Sosyal çevre ve ekolojik çevreyle olan ilişkilerimizde ahlakî ve hukukî sorumluluğumuz eşittir. Günde 6 milyon ekmeği çöpe atar hale geldik. Ülkemizdeki 300’e yakın irili ufaklı doğal gölün yüzde 60’ını kuruttuk. Beşinci büyük gölümüz Akşehir’in artık haritadan silindiğini yok saydık.
Günlük yaşamın temizlik ürünlerinin hatalı kullanımıyla insan ve çevre sağlığını olumsuz etkiledik. Çamaşır ve bulaşık deterjanları, çamaşır suyu, yağ çözücüler vs. hepsi kimyasal olarak doğada kalır. Daha temiz olmak için makinenin gözüne fazla dökülen her miktar için düşün! Deterjanlardaki fosfat çevre sağlığı için önemli kimyasallardan biridir. Çamaşır suyu ve dezenfektanlar hem çevre hem sağlık açısından tehlikeli olduğu halde, az kullanmayı başarmayı yok saydık.
Kuraklık alarm veriyor ama hâlâ panik olmadık. Kişi başı su tüketimi 80 litre olması gerekirken, biz 190 litre kullanarak rekora koştuk. Çeşmeyi her açtığımızda su olacağını sanıp, duşta gereğinden fazla su kullanıp, tuvalet sifonunu gereksiz yere iki kez çektik. Dişlerimizi fırçalarken suyu kapatmayı yok saydık.

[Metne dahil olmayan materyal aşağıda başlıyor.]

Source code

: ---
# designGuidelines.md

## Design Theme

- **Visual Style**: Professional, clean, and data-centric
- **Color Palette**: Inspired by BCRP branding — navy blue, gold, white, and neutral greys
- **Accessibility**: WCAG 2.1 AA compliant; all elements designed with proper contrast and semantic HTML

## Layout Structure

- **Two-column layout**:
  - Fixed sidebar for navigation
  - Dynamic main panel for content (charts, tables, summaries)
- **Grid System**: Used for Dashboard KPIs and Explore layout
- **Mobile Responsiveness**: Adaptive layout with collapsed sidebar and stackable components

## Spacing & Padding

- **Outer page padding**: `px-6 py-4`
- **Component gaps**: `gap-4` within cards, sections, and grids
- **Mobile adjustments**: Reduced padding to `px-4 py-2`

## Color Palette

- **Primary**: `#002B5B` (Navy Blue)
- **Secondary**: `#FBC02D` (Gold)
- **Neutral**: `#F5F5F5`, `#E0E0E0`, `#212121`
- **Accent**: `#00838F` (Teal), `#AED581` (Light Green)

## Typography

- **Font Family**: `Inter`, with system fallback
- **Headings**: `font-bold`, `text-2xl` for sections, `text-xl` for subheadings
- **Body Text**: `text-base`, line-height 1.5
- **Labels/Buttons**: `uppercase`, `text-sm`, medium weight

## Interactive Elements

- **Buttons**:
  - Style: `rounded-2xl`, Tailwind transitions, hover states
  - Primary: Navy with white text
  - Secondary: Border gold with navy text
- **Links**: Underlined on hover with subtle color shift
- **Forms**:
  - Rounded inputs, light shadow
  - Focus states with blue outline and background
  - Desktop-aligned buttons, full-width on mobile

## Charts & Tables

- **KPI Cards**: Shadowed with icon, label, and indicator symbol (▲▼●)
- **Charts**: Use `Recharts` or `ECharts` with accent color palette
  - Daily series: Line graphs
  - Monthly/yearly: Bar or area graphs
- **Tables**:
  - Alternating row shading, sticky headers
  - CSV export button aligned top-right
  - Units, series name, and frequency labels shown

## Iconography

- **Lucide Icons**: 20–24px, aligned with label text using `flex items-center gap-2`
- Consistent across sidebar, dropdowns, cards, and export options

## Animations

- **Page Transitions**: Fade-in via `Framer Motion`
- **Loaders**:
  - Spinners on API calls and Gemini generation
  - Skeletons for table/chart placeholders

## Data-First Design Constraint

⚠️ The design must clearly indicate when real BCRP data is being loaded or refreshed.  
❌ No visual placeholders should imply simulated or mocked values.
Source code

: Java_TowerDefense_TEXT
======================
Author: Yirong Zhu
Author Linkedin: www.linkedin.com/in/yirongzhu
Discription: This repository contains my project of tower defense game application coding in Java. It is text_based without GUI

Suyu böyle harcamaya devam edersek ülkemiz artan nüfus artışı ve küresel ısınmanın da etkisiyle su fakiri bir ülke olma yolunda. Bugün tasarruf yapmaya başlamazsak, yarın tasarruf yapacağımız suyumuz olmayabilir. Alışkanlıklarımızı değiştirerek, tüm insanlık ve ekosistemimiz için, yaşam için, gelecek için, en önemli unsurlardan biri olan suyumuzu korumak için bir adım atalım. Bulunduğumuz ortam, yaptığımız iş ne olursa olsun, hepimiz bireysel sorumluluğumuzu üstlenelim.

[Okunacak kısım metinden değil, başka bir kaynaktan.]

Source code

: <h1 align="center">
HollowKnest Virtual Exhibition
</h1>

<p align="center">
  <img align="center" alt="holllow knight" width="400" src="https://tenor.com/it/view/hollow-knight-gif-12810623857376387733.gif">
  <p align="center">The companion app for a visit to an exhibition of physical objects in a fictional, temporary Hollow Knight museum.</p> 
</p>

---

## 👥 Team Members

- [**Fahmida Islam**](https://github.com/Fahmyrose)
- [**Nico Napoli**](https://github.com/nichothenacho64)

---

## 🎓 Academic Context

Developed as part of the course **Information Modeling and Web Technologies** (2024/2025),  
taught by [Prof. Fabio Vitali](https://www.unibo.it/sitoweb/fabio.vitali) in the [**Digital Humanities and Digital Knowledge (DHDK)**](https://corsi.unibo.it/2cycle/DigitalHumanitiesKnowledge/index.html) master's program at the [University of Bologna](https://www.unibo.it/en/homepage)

Yağan yağmurun ardından havayı kaplayan toprak kokusunu içimize çekelim, duralım düşünelim bir an; nasıl bir gelecekte yaşamak istiyorum ve çocuklarımıza nasıl bir gelecek bırakmak istiyorum? Haydi hep birlikte, yarının suyunun sorumluluğunu alalım, geleceğimizi koruyalım.